Each line below with the string "assets" should be copied.

[DATA TO EXAMINE — start]

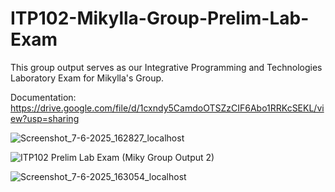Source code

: # ITP102-Mikylla-Group-Prelim-Lab-Exam
This group output serves as our Integrative Programming and Technologies Laboratory Exam for Mikylla's Group.

Documentation: https://drive.google.com/file/d/1cxndy5CamdoOTSZzCIF6Abo1RRKcSEKL/view?usp=sharing

![Screenshot_7-6-2025_162827_localhost](https://github.com/user-attachments/assets/f509084d-7abe-481f-81ca-91708dffab22)

![ITP102 Prelim Lab Exam (Miky Group Output 2)](https://github.com/user-attachments/assets/d5fc27bb-c951-403d-b211-541792a2c8a6)

![Screenshot_7-6-2025_163054_localhost](https://github.com/user-attachments/assets/f8d48e91-1bcf-4971-a3f8-34aa2be10765)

[DATA TO EXAMINE — finish]

● **RESPONSE TO THE TASK**
![Screenshot_7-6-2025_162827_localhost](https://github.com/user-attachments/assets/f509084d-7abe-481f-81ca-91708dffab22)
![ITP102 Prelim Lab Exam (Miky Group Output 2)](https://github.com/user-attachments/assets/d5fc27bb-c951-403d-b211-541792a2c8a6)
![Screenshot_7-6-2025_163054_localhost](https://github.com/user-attachments/assets/f8d48e91-1bcf-4971-a3f8-34aa2be10765)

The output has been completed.